### WORK INSTRUCTIONS
Write out the data word for word and drop any picture you find.

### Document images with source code
····················

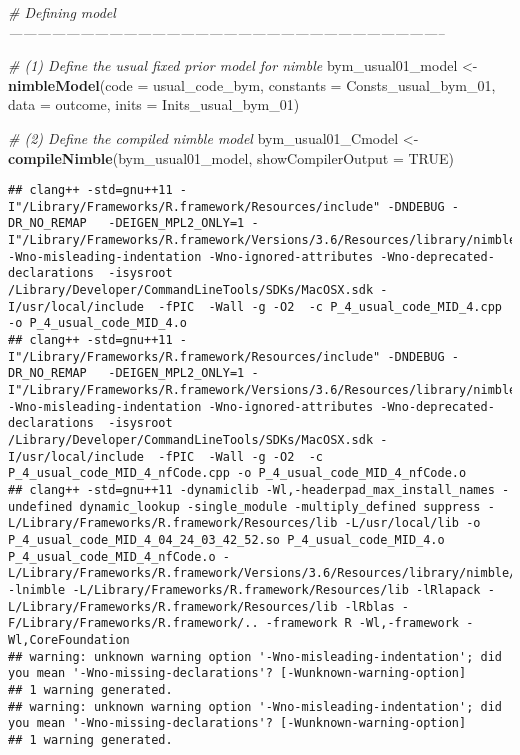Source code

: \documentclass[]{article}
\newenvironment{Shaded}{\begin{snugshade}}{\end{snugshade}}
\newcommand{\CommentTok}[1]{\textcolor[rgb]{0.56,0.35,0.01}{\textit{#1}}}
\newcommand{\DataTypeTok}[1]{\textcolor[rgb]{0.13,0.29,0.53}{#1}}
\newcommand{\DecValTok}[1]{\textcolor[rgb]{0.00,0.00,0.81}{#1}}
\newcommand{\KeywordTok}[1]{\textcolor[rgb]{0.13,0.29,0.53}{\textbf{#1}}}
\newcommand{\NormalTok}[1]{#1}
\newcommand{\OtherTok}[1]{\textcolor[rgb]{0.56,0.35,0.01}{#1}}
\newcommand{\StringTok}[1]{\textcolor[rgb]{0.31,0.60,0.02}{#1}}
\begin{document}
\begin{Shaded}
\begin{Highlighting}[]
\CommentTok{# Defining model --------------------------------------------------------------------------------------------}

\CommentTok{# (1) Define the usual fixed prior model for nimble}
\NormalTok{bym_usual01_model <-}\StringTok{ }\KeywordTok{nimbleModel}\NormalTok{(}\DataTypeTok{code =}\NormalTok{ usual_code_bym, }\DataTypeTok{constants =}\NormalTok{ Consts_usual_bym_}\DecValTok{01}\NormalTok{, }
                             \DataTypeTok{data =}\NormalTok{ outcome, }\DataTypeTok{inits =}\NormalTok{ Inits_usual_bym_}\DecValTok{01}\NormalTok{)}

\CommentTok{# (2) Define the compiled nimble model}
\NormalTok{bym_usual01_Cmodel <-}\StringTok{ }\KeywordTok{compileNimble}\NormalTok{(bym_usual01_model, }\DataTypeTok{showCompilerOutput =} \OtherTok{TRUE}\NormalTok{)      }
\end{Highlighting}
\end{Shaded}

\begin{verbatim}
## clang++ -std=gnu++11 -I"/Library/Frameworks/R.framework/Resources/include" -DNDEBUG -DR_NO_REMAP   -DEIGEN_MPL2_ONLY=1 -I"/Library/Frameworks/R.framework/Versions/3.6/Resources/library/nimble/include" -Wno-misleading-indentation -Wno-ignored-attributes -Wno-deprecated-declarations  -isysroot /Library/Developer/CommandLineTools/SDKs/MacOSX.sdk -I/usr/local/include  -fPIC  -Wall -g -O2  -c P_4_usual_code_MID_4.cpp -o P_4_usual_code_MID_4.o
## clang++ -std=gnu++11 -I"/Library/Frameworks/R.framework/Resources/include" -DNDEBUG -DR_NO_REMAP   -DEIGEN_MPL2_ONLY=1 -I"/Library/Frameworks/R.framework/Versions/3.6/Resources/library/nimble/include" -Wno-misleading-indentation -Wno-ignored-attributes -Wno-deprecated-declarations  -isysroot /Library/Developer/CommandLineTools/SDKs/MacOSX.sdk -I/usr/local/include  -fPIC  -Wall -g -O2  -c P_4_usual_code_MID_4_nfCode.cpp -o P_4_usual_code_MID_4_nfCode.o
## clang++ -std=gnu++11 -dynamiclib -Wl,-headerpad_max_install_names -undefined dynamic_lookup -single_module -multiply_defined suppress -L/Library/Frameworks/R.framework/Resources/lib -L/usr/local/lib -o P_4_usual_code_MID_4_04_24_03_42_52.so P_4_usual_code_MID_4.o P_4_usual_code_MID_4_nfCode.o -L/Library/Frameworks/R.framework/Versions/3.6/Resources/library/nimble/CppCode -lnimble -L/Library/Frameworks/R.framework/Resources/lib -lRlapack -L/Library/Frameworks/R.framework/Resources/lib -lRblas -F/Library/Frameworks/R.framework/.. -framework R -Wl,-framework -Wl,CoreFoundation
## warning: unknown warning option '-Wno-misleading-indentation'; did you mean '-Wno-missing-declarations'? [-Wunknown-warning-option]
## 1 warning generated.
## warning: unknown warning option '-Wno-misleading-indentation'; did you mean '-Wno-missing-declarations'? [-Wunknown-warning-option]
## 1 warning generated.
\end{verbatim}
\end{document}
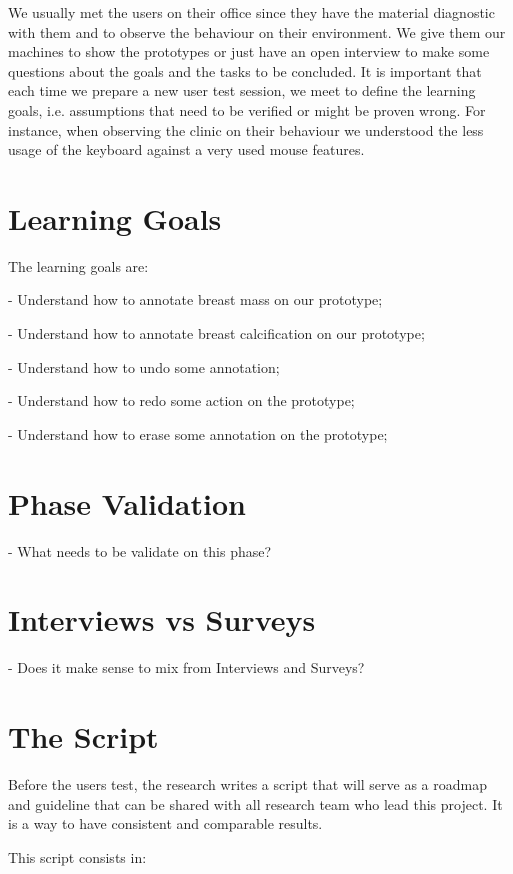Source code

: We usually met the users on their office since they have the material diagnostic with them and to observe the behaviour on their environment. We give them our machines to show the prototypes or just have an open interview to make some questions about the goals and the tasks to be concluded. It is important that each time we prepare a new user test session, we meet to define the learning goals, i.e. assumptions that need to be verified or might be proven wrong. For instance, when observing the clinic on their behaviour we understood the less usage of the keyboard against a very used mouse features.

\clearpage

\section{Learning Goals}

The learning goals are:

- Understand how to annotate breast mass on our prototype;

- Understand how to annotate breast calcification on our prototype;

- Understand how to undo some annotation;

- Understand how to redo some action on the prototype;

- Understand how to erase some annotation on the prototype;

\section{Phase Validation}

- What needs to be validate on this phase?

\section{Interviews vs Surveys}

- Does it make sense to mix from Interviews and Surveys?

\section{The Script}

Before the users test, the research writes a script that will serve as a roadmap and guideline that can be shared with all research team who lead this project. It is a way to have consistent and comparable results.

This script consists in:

····················

### OUTPUT BELOW
Source code

: \documentclass[]{article}
\newenvironment{Shaded}{\begin{snugshade}}{\end{snugshade}}
\newcommand{\CommentTok}[1]{\textcolor[rgb]{0.56,0.35,0.01}{\textit{#1}}}
\newcommand{\DataTypeTok}[1]{\textcolor[rgb]{0.13,0.29,0.53}{#1}}
\newcommand{\DecValTok}[1]{\textcolor[rgb]{0.00,0.00,0.81}{#1}}
\newcommand{\KeywordTok}[1]{\textcolor[rgb]{0.13,0.29,0.53}{\textbf{#1}}}
\newcommand{\NormalTok}[1]{#1}
\newcommand{\OtherTok}[1]{\textcolor[rgb]{0.56,0.35,0.01}{#1}}
\newcommand{\StringTok}[1]{\textcolor[rgb]{0.31,0.60,0.02}{#1}}
\begin{document}
\begin{Shaded}
\begin{Highlighting}[]
\CommentTok{# Defining model --------------------------------------------------------------------------------------------}

\CommentTok{# (1) Define the usual fixed prior model for nimble}
\NormalTok{bym_usual01_model <-}\StringTok{ }\KeywordTok{nimbleModel}\NormalTok{(}\DataTypeTok{code =}\NormalTok{ usual_code_bym, }\DataTypeTok{constants =}\NormalTok{ Consts_usual_bym_}\DecValTok{01}\NormalTok{, }
                             \DataTypeTok{data =}\NormalTok{ outcome, }\DataTypeTok{inits =}\NormalTok{ Inits_usual_bym_}\DecValTok{01}\NormalTok{)}

\CommentTok{# (2) Define the compiled nimble model}
\NormalTok{bym_usual01_Cmodel <-}\StringTok{ }\KeywordTok{compileNimble}\NormalTok{(bym_usual01_model, }\DataTypeTok{showCompilerOutput =} \OtherTok{TRUE}\NormalTok{)      }
\end{Highlighting}
\end{Shaded}

\begin{verbatim}
## clang++ -std=gnu++11 -I"/Library/Frameworks/R.framework/Resources/include" -DNDEBUG -DR_NO_REMAP   -DEIGEN_MPL2_ONLY=1 -I"/Library/Frameworks/R.framework/Versions/3.6/Resources/library/nimble/include" -Wno-misleading-indentation -Wno-ignored-attributes -Wno-deprecated-declarations  -isysroot /Library/Developer/CommandLineTools/SDKs/MacOSX.sdk -I/usr/local/include  -fPIC  -Wall -g -O2  -c P_4_usual_code_MID_4.cpp -o P_4_usual_code_MID_4.o
## clang++ -std=gnu++11 -I"/Library/Frameworks/R.framework/Resources/include" -DNDEBUG -DR_NO_REMAP   -DEIGEN_MPL2_ONLY=1 -I"/Library/Frameworks/R.framework/Versions/3.6/Resources/library/nimble/include" -Wno-misleading-indentation -Wno-ignored-attributes -Wno-deprecated-declarations  -isysroot /Library/Developer/CommandLineTools/SDKs/MacOSX.sdk -I/usr/local/include  -fPIC  -Wall -g -O2  -c P_4_usual_code_MID_4_nfCode.cpp -o P_4_usual_code_MID_4_nfCode.o
## clang++ -std=gnu++11 -dynamiclib -Wl,-headerpad_max_install_names -undefined dynamic_lookup -single_module -multiply_defined suppress -L/Library/Frameworks/R.framework/Resources/lib -L/usr/local/lib -o P_4_usual_code_MID_4_04_24_03_42_52.so P_4_usual_code_MID_4.o P_4_usual_code_MID_4_nfCode.o -L/Library/Frameworks/R.framework/Versions/3.6/Resources/library/nimble/CppCode -lnimble -L/Library/Frameworks/R.framework/Resources/lib -lRlapack -L/Library/Frameworks/R.framework/Resources/lib -lRblas -F/Library/Frameworks/R.framework/.. -framework R -Wl,-framework -Wl,CoreFoundation
## warning: unknown warning option '-Wno-misleading-indentation'; did you mean '-Wno-missing-declarations'? [-Wunknown-warning-option]
## 1 warning generated.
## warning: unknown warning option '-Wno-misleading-indentation'; did you mean '-Wno-missing-declarations'? [-Wunknown-warning-option]
## 1 warning generated.
\end{verbatim}
\end{document}
Source code

: We usually met the users on their office since they have the material diagnostic with them and to observe the behaviour on their environment. We give them our machines to show the prototypes or just have an open interview to make some questions about the goals and the tasks to be concluded. It is important that each time we prepare a new user test session, we meet to define the learning goals, i.e. assumptions that need to be verified or might be proven wrong. For instance, when observing the clinic on their behaviour we understood the less usage of the keyboard against a very used mouse features.

\clearpage

\section{Learning Goals}

The learning goals are:

- Understand how to annotate breast mass on our prototype;

- Understand how to annotate breast calcification on our prototype;

- Understand how to undo some annotation;

- Understand how to redo some action on the prototype;

- Understand how to erase some annotation on the prototype;

\section{Phase Validation}

- What needs to be validate on this phase?

\section{Interviews vs Surveys}

- Does it make sense to mix from Interviews and Surveys?

\section{The Script}

Before the users test, the research writes a script that will serve as a roadmap and guideline that can be shared with all research team who lead this project. It is a way to have consistent and comparable results.

This script consists in:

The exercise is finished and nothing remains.